**Plain-text document sources:**
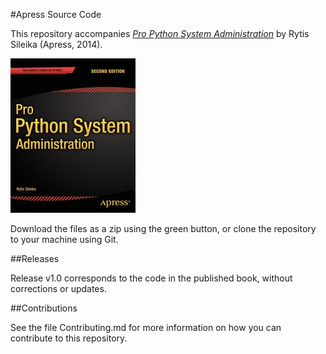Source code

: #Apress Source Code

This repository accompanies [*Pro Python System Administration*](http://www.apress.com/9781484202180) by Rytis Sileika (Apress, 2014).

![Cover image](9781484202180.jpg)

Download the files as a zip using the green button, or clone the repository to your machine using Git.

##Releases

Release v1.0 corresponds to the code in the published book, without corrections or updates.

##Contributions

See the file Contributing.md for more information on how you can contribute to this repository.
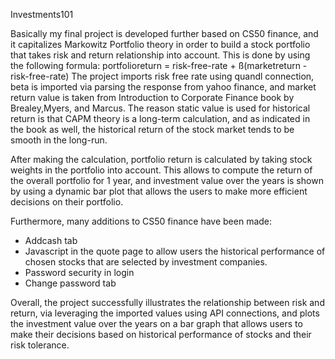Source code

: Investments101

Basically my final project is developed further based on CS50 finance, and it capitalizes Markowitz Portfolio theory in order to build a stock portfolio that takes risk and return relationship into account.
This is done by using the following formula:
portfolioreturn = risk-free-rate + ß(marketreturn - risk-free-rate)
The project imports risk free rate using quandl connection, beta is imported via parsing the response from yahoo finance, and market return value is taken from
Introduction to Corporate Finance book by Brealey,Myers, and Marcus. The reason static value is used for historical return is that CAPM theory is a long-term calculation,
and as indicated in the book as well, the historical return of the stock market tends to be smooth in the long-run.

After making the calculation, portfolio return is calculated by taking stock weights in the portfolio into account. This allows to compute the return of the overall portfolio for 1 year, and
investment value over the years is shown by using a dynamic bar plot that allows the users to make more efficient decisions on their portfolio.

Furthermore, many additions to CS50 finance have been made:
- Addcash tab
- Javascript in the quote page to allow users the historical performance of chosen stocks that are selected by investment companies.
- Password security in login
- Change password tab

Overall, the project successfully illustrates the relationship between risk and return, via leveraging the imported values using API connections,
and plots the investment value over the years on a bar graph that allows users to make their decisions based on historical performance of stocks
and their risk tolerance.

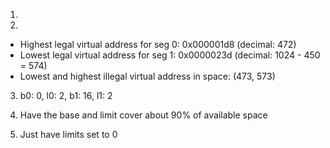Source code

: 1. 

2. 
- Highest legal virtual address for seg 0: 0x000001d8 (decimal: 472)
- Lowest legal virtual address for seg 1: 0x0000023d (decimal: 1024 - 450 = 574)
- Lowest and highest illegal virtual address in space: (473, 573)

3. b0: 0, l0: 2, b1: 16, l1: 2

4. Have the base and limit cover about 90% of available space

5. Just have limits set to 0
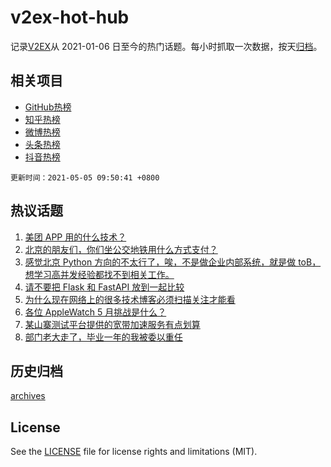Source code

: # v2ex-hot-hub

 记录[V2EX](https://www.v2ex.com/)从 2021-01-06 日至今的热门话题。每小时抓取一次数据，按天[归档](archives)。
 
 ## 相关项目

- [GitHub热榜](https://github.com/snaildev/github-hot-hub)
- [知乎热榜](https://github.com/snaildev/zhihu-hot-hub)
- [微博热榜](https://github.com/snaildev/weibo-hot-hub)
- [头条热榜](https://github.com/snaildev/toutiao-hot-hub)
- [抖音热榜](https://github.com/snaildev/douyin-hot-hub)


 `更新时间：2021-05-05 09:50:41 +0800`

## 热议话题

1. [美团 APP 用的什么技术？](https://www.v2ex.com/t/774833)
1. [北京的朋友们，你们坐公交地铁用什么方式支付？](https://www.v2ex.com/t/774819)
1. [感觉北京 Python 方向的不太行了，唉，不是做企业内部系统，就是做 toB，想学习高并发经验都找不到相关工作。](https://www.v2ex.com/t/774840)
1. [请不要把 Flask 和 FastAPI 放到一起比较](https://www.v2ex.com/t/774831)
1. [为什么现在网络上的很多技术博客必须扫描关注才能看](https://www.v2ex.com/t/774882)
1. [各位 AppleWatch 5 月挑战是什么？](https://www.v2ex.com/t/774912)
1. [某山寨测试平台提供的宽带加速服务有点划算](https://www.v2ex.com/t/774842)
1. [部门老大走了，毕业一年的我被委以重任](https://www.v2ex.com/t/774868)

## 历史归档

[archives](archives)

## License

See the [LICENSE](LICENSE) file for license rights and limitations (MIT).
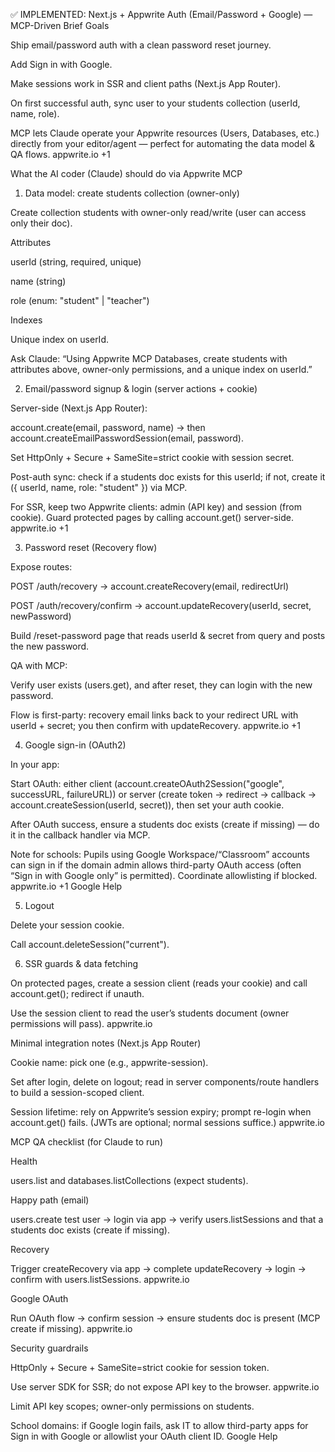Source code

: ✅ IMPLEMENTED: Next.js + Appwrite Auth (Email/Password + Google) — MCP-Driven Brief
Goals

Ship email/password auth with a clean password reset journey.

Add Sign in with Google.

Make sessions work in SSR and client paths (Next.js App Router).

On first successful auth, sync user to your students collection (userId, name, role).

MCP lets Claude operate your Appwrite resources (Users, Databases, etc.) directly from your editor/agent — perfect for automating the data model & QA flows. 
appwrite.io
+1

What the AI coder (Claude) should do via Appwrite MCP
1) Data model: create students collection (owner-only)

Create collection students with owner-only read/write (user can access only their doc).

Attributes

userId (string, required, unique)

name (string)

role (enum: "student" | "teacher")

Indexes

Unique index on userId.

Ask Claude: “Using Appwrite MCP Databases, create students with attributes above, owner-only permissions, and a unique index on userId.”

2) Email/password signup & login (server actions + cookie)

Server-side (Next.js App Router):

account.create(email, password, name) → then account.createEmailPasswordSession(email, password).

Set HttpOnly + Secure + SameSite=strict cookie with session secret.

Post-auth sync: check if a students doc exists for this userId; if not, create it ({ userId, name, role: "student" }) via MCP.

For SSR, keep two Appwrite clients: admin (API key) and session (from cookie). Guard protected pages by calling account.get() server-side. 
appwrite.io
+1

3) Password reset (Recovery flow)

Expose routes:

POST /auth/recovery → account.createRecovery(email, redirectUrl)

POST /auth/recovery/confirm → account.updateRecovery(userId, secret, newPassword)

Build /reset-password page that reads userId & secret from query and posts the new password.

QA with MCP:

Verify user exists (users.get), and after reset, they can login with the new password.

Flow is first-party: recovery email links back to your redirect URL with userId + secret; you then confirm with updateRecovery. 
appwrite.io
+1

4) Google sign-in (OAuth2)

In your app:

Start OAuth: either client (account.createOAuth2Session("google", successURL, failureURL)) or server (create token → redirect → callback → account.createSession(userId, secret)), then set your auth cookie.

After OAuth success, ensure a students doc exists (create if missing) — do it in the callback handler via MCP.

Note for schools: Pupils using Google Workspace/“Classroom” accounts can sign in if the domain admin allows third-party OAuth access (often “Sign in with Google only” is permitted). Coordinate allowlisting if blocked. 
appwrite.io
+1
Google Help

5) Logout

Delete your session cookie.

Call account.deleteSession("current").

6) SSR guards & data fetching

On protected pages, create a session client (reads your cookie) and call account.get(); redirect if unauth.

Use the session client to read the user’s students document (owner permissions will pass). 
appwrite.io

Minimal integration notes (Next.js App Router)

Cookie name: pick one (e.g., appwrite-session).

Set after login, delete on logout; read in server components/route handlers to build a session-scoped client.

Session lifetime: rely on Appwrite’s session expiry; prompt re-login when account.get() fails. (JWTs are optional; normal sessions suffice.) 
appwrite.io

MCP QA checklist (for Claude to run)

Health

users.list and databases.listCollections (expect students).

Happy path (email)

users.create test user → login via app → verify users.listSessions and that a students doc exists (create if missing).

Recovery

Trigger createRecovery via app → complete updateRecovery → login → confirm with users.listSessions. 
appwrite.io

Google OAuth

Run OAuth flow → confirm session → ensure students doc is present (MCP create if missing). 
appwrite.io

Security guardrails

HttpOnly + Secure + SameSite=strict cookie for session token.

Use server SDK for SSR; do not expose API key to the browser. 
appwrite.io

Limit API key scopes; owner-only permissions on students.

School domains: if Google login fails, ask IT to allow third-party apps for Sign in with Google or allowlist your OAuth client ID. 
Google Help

**PROBLEM DETAILS:**
Lines above with the string "years" need to be found and copied.

**EXERCISE ANSWER:**
investment value over the years is shown by using a dynamic bar plot that allows the users to make more efficient decisions on their portfolio.
and plots the investment value over the years on a bar graph that allows users to make their decisions based on historical performance of stocks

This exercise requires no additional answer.